If approved by voters in November, a property-tax initiative on the ballot in Colorado could cost The Church of Jesus Christ of Latter-day Saints at least $1.7 million a year.

Amendment 11 is a grass-roots movement to end the property-tax exemptions for churches and most other nonprofit organizations.

The proposal's backers say they have nothing against such groups, but it is high time that churches and charities paid for the municipal services they enjoy.

``The police and fire departments are just another utility, and the Mormon church has just as much obligation to pay for those as they do the light bill,'' said John Patrick Michael Murphy, a Colorado Springs trial lawyer who is leading the Amendment 11 effort.

LDS Church spokesman Don LeFevre said the church hasn't taken an official position on Amendment 11, but that it generally opposes attempts to make churches pay property tax. The church has argued that taxes are an infringement on the freedom of religion.

The LDS Church owns numerous valuable properties throughout the United States. Taxation of those properties could cost the church millions of dollars a year.

LeFevre declined to comment on the church's potential tax liability, should the initiative pass.

``By policy, the information you seek is for internal use only,'' he said.

By the end of 1995, the LDS Church reported 101,000 members, 210 wards, two missions and one temple in Colorado.

On average, three wards share a church building, so the church could own about 70 buildings in Colorado.

If each property had a market value of $1 million, each would have a tax liability of about $24,000, according to Stan Gueldenzopf, property-tax specialist for the Colorado Department of Revenue.

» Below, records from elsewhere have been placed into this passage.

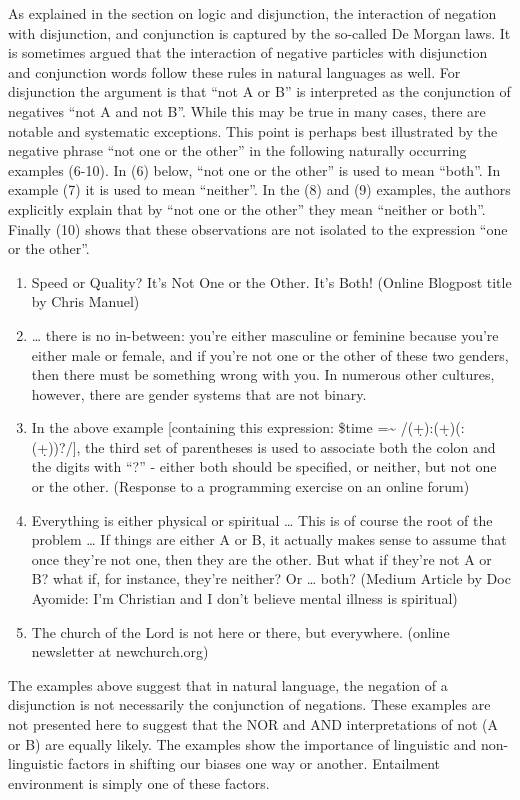 \documentclass[oneside]{report}
\theoremstyle{definition}
\theoremstyle{definition}
\theoremstyle{definition}
\theoremstyle{remark}
\begin{document}
As explained in the section on logic and disjunction, the interaction of
negation with disjunction, and conjunction is captured by the so-called
De Morgan laws. It is sometimes argued that the interaction of negative
particles with disjunction and conjunction words follow these rules in
natural languages as well. For disjunction the argument is that ``not A
or B'' is interpreted as the conjunction of negatives ``not A and not
B''. While this may be true in many cases, there are notable and
systematic exceptions. This point is perhaps best illustrated by the
negative phrase ``not one or the other'' in the following naturally
occurring examples (6-10). In (6) below, ``not one or the other'' is
used to mean ``both''. In example (7) it is used to mean ``neither''. In
the (8) and (9) examples, the authors explicitly explain that by ``not
one or the other'' they mean ``neither or both''. Finally (10) shows
that these observations are not isolated to the expression ``one or the
other''.
\begin{enumerate}
\def\labelenumi{(\arabic{enumi})}
\setcounter{enumi}{5}
\item
  Speed or Quality? It's Not One or the Other. It's Both! (Online
  Blogpost title by Chris Manuel)
\item
  \ldots{} there is no in-between: you're either masculine or feminine
  because you're either male or female, and if you're not one or the
  other of these two genders, then there must be something wrong with
  you. In numerous other cultures, however, there are gender systems
  that are not binary.
\item
  In the above example {[}containing this expression: \$time
  =\textasciitilde{} /(\d+):(\d+)(:(\d+))?/{]}, the third set of
  parentheses is used to associate both the colon and the digits with
  ``?'' - either both should be specified, or neither, but not one or
  the other. (Response to a programming exercise on an online forum)
\item
  Everything is either physical or spiritual \ldots{} This is of course
  the root of the problem \ldots{} If things are either A or B, it
  actually makes sense to assume that once they're not one, then they
  are the other. But what if they're not A or B? what if, for instance,
  they're neither? Or \ldots{} both? (Medium Article by Doc Ayomide: I'm
  Christian and I don't believe mental illness is spiritual)
\item
  The church of the Lord is not here or there, but everywhere. (online
  newsletter at newchurch.org)
\end{enumerate}
The examples above suggest that in natural language, the negation of a
disjunction is not necessarily the conjunction of negations. These
examples are not presented here to suggest that the NOR and AND
interpretations of not (A or B) are equally likely. The examples show
the importance of linguistic and non-linguistic factors in shifting our
biases one way or another. Entailment environment is simply one of these
factors.
\end{document}

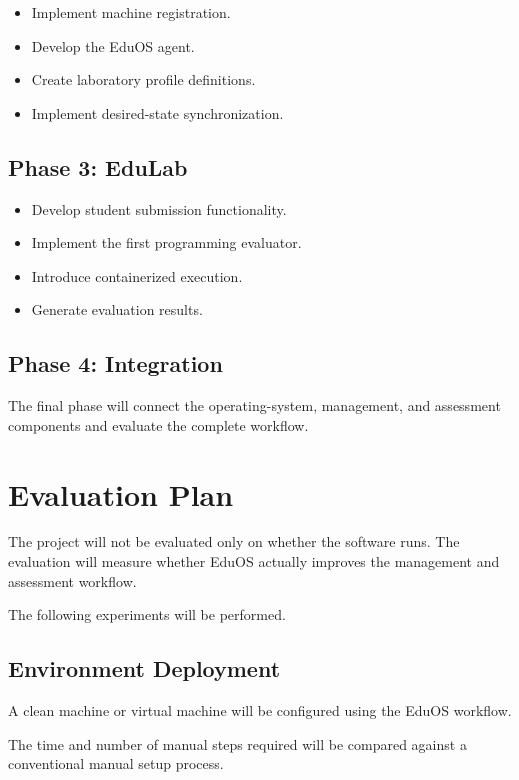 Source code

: \documentclass[12pt,a4paper]{article}
\begin{document}
\begin{itemize}
    \item Implement machine registration.
    \item Develop the EduOS agent.
    \item Create laboratory profile definitions.
    \item Implement desired-state synchronization.
\end{itemize}

\subsection{Phase 3: EduLab}

\begin{itemize}
    \item Develop student submission functionality.
    \item Implement the first programming evaluator.
    \item Introduce containerized execution.
    \item Generate evaluation results.
\end{itemize}

\subsection{Phase 4: Integration}

The final phase will connect the operating-system, management, and assessment components and evaluate the complete workflow.

\section{Evaluation Plan}

The project will not be evaluated only on whether the software runs. The evaluation will measure whether EduOS actually improves the management and assessment workflow.

The following experiments will be performed.

\subsection{Environment Deployment}

A clean machine or virtual machine will be configured using the EduOS workflow.

The time and number of manual steps required will be compared against a conventional manual setup process.
\end{document}
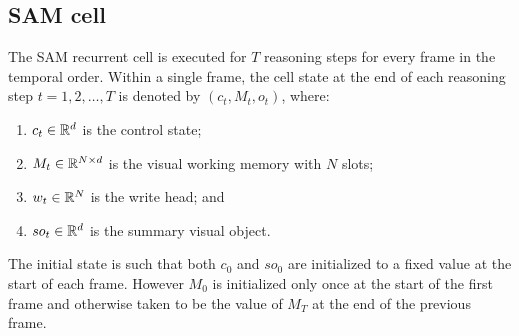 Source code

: \hrulefill

\subsection{SAM cell}

The SAM recurrent cell is executed for $T$ reasoning steps for every frame in
the temporal order.  Within a single frame, the cell state at the end of each reasoning step 
$t=1,2, \dots, T$ is denoted by $(c_t, M_t, o_t)$, where: 
\begin{enumerate}
	\item $c_t \in \mathbb{R}^d$ is the control state;
	\item $M_t \in  \mathbb{R}^{N \times d}$ is the visual working memory with $N$ slots;
	\item $w_t \in  \mathbb{R}^N$ is the write head; and
	\item $so_t  \in \mathbb{R}^d$ is the summary visual object.
\end{enumerate} 
The initial state is such that both $c_0$ and $so_0$ are initialized
to a fixed value at the start of each frame. However $M_0$ is initialized only once at
the start of the first frame and otherwise taken to be the value of $M_T$ at the
end of the previous frame.



%

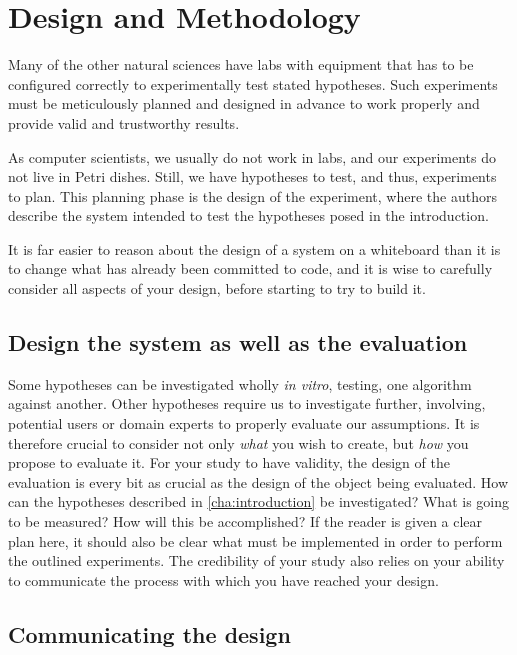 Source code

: \chapter{Design and Methodology}
\label{cha:design-and-method}

Many of the other natural sciences have labs with equipment that has to be
configured correctly to experimentally test stated hypotheses.  Such
experiments must be meticulously planned and designed in advance to work
properly and provide valid and trustworthy results.

As computer scientists, we usually do not work in labs, and our experiments
do not live in Petri dishes. Still, we have hypotheses to test, and thus,
experiments to plan. This planning phase is the design of the experiment,
where the authors describe the system intended to test the hypotheses posed
in the introduction.

It is far easier to reason about the design of a system on a whiteboard than
it is to change what has already been committed to code, and it is wise to
carefully consider all aspects of your design, before starting to try to
build it.


\section{Design the system as well as the evaluation}
\label{sec:design-system-as}

Some hypotheses can be investigated wholly \emph{in vitro}, testing, \eg one
algorithm against another. Other hypotheses require us to investigate
further, involving, \eg potential users or domain experts to properly
evaluate our assumptions. It is therefore crucial to consider not only
\emph{what} you wish to create, but \emph{how} you propose to evaluate
it. For your study to have validity, the design of the evaluation is every
bit as crucial as the design of the object being evaluated.  How can the
hypotheses described in \autoref{cha:introduction} be investigated?  What is
going to be measured? How will this be accomplished? If the reader is given
a clear plan here, it should also be clear what must be implemented in order
to perform the outlined experiments.  The credibility of your study also
relies on your ability to communicate the process with which you have
reached your design.

\section{Communicating the design}
\label{sec:communicating-design}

Multiplied by 70, that figure amounts to just under $1.7 million.

The movement in Colorado to tax churches has grown out of a frustration among lifelong taxpayers that all property owners are not paying their share of the tax burden.

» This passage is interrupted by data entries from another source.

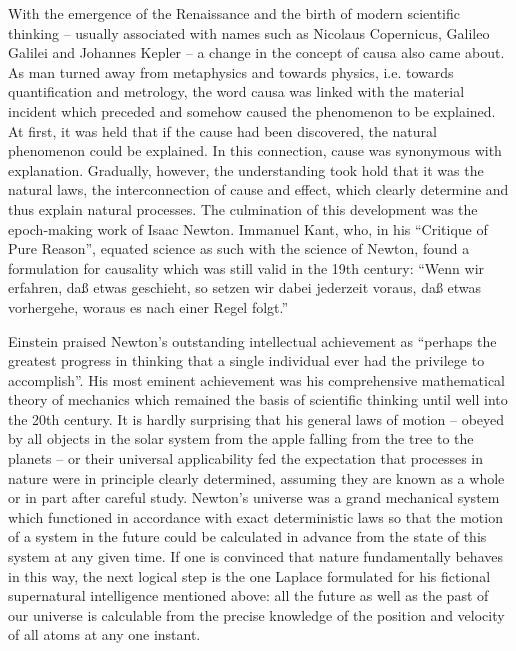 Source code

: \documentclass[12pt]{article}
\begin{document}
\hfill

With the emergence of the Renaissance and the birth of modern scientific thinking
– usually associated with names such as Nicolaus Copernicus, Galileo Galilei
and Johannes Kepler – a change in the concept of causa also came about. As man
turned away from metaphysics and towards physics, i.e. towards quantification and
metrology, the word causa was linked with the material incident which preceded
and somehow caused the phenomenon to be explained. At first, it was held that if
the cause had been discovered, the natural phenomenon could be explained. In this
connection, cause was synonymous with explanation. Gradually, however, the understanding
took hold that it was the natural laws, the interconnection of cause and
effect, which clearly determine and thus explain natural processes. The culmination
of this development was the epoch-making work of Isaac Newton. Immanuel Kant,
who, in his “Critique of Pure Reason”, equated science as such with the science of
Newton, found a formulation for causality which was still valid in the 19th century:
“Wenn wir erfahren, daß etwas geschieht, so setzen wir dabei jederzeit voraus, daß
etwas vorhergehe, woraus es nach einer Regel folgt.”

\hfill

Einstein praised Newton’s outstanding intellectual achievement as “perhaps the
greatest progress in thinking that a single individual ever had the privilege to
accomplish”. His most eminent achievement was his comprehensive mathematical
theory of mechanics which remained the basis of scientific thinking until well into
the 20th century. It is hardly surprising that his general laws of motion – obeyed by
all objects in the solar system from the apple falling from the tree to the planets –
or their universal applicability fed the expectation that processes in nature were in
principle clearly determined, assuming they are known as a whole or in part after
careful study. Newton’s universe was a grand mechanical system which functioned
in accordance with exact deterministic laws so that the motion of a system in the
future could be calculated in advance from the state of this system at any given
time. If one is convinced that nature fundamentally behaves in this way, the next
logical step is the one Laplace formulated for his fictional supernatural intelligence
mentioned above: all the future as well as the past of our universe is calculable from
the precise knowledge of the position and velocity of all atoms at any one instant.
\end{document}
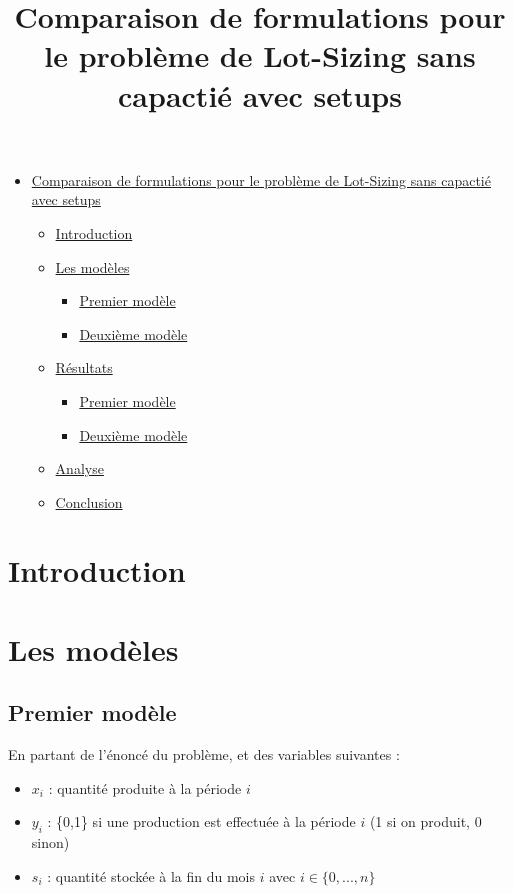 \documentclass[10pt]{article}
\title{Comparaison de formulations pour le problème de Lot-Sizing sans capactié avec setups}
\author{}
\date{}
\begin{document}
\maketitle
\begin{itemize}
  \item \href{#comparaison-de-formulations-pour-le-probl%C3%A8me-de-lot-sizing-sans-capacti%C3%A9-avec-setups}{Comparaison de formulations pour le problème de Lot-Sizing sans capactié avec setups}
  \begin{itemize}
    \item \href{#introduction}{Introduction}
    \item \href{#les-mod%C3%A8les}{Les modèles}
    \begin{itemize}
      \item \href{#premier-mod%C3%A8le}{Premier modèle}
      \item \href{#deuxi%C3%A8me-mod%C3%A8le}{Deuxième modèle}
    \end{itemize}
    \item \href{#r%C3%A9sultats}{Résultats}
    \begin{itemize}
      \item \href{#premier-mod%C3%A8le-1}{Premier modèle}
      \item \href{#deuxi%C3%A8me-mod%C3%A8le-1}{Deuxième modèle}
    \end{itemize}
    \item \href{#analyse}{Analyse}
    \item \href{#conclusion}{Conclusion}
  \end{itemize}
\end{itemize}

\section*{Introduction}

\section*{Les modèles}

\subsection*{Premier modèle}
En partant de l'énoncé du problème, et des variables suivantes :

\begin{itemize}
  \item $x_{i}$ : quantité produite à la période $i$
  \item $y_{i}$ : \{0,1\} si une production est effectuée à la période $i$ (1 si on produit, 0 sinon)
  \item $s_{i}$ : quantité stockée à la fin du mois $i$
avec $i \in \{0,..., n\}$
\end{itemize}
\end{document}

``We believe in freedom of religion but we also believe in freedom from religion,'' Murphy said, arguing that a tax exemption for religions results in an unfair tax burden on the nonreligious.

``Mormons ought to be supported by the Mormons, not by freethinkers like me,'' Murphy said.

Besides, ``the amount of taxation and the amount of properties owned by nonprofit organizations are getting out of hand,'' said Murphy who has donated nearly $60,000 to promote Amendment 11.

Murphy said the idea behind Amendment 11 is not to increase government revenues with the new taxation but to reduce taxes.

``We're broadening the tax base to raise the same amount of revenue,'' he said.

If Amendment 11 passes, Colorado would become the first state to end special tax status for churches.

Opponents of the amendment, however, say it may force many marginally profitable churches and charities to go out of business or cut educational and welfare programs that save governments money.